Vanessa’s stomach sank to her toes when she heard the low rumble of Curtis’s cart over the cobbles of the courtyard.
“He went to fetch his transport,” Justin hissed. “Damn it.”
He glared at the fields around them, wishing they contained something they could use for cover. But there was nothing. The field had been mowed recently, leaving not even tall grass they could hide in.
“We could go back inside,” Vanessa whispered.
Justin was already shaking his head. Not only did he not want any more temptation presented to him in the form of several hours alone with Vanessa in a bed chamber, but Curtis may not leave the house until dawn. They couldn’t take the risk that they might get stuck inside the house, unable to creep out, or worse, get caught inside if the man did a more thorough search of his property. He would have some explaining to do if Curtis called the magistrate.
“Let’s get over this wall. There isn’t anything else we can do. We can then skirt around here, over to the back of the barn.”
To their disbelief, the cart began to move again and promptly left the yard. Minutes later, they watched Curtis drive back down the cart track toward the village.
“I have no idea,” she murmured when Justin looked at her askance.
“Wait!” Justin grabbed her arm when Vanessa tried to walk around the end of the house toward the yard.

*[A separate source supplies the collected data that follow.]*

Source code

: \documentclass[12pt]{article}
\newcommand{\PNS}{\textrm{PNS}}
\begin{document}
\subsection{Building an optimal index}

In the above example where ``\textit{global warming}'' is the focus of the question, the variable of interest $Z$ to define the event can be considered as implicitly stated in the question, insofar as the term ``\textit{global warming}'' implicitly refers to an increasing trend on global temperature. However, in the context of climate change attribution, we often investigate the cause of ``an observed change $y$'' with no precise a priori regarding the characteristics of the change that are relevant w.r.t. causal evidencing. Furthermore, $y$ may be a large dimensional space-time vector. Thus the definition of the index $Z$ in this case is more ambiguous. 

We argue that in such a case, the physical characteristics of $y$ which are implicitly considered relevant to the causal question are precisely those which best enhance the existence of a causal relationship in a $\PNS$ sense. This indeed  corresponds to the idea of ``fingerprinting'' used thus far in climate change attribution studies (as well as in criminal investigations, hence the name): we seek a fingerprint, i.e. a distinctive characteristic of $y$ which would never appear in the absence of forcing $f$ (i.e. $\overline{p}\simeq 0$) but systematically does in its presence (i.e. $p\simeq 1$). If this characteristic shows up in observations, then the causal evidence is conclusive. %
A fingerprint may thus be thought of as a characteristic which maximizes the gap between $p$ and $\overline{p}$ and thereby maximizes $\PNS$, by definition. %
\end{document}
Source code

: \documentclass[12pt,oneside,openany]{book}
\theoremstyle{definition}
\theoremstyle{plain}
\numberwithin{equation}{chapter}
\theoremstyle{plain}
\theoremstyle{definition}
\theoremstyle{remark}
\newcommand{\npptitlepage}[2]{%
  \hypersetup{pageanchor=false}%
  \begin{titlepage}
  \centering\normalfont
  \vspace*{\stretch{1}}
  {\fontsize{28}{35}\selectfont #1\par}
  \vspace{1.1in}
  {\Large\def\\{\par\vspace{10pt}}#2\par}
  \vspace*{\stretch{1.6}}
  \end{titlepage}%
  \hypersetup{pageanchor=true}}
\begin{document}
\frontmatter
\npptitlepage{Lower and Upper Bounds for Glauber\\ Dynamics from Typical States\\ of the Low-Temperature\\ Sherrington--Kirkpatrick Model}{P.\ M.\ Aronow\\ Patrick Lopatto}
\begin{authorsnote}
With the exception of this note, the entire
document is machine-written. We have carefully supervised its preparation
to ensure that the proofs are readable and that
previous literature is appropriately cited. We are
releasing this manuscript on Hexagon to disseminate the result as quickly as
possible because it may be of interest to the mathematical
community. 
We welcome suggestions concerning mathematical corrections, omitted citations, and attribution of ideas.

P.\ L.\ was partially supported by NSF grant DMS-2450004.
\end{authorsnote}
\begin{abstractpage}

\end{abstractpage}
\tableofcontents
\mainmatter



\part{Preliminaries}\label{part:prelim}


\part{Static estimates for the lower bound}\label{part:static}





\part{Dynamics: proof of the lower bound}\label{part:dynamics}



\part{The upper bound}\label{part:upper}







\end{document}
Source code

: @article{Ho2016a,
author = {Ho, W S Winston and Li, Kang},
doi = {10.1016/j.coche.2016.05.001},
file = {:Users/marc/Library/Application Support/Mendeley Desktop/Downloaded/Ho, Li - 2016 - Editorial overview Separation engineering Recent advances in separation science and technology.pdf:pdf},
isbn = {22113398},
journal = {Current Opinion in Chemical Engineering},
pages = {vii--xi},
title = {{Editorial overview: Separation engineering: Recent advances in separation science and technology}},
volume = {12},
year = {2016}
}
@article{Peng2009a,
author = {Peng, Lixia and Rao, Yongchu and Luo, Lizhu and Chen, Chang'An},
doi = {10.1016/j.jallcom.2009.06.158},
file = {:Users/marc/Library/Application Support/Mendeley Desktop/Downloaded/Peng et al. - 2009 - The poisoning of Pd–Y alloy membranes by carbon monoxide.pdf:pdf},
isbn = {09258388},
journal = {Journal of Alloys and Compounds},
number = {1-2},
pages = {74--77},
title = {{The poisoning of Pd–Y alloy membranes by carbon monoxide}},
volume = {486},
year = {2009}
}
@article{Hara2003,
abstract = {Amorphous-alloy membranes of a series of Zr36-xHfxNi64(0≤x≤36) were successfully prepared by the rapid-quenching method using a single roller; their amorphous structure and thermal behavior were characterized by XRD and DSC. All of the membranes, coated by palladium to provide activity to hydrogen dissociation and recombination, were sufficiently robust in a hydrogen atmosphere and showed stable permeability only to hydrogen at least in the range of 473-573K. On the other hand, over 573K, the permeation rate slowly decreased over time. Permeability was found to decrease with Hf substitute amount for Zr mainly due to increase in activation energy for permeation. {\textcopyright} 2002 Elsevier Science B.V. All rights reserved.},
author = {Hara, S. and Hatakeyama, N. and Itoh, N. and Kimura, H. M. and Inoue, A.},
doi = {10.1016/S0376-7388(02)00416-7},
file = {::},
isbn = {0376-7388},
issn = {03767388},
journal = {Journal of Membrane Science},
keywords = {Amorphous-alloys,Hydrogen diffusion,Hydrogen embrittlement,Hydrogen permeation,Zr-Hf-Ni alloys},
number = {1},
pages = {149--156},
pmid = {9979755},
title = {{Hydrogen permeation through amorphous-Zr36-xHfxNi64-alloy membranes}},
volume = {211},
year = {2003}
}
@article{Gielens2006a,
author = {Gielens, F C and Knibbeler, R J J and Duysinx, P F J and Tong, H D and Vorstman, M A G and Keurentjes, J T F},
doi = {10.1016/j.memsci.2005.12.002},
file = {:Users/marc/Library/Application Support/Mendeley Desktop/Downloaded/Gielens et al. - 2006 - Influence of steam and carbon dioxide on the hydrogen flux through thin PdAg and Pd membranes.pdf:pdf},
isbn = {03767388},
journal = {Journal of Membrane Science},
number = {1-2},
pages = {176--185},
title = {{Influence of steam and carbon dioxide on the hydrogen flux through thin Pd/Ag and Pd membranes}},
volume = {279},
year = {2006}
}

Vanessa gasped when, within a heartbeat, she found herself pressed intimately against him once more. A shiver of awareness swept through her when she felt his arms slide around her. It wasn’t just the speed in which he moved that threw her off balance, it was the way he swirled her around until their positions were reversed so he provided a physical barrier to whatever had worried him in the yard. Tentatively, Vanessa stood on tiptoe and peered around the broad width of his shoulder.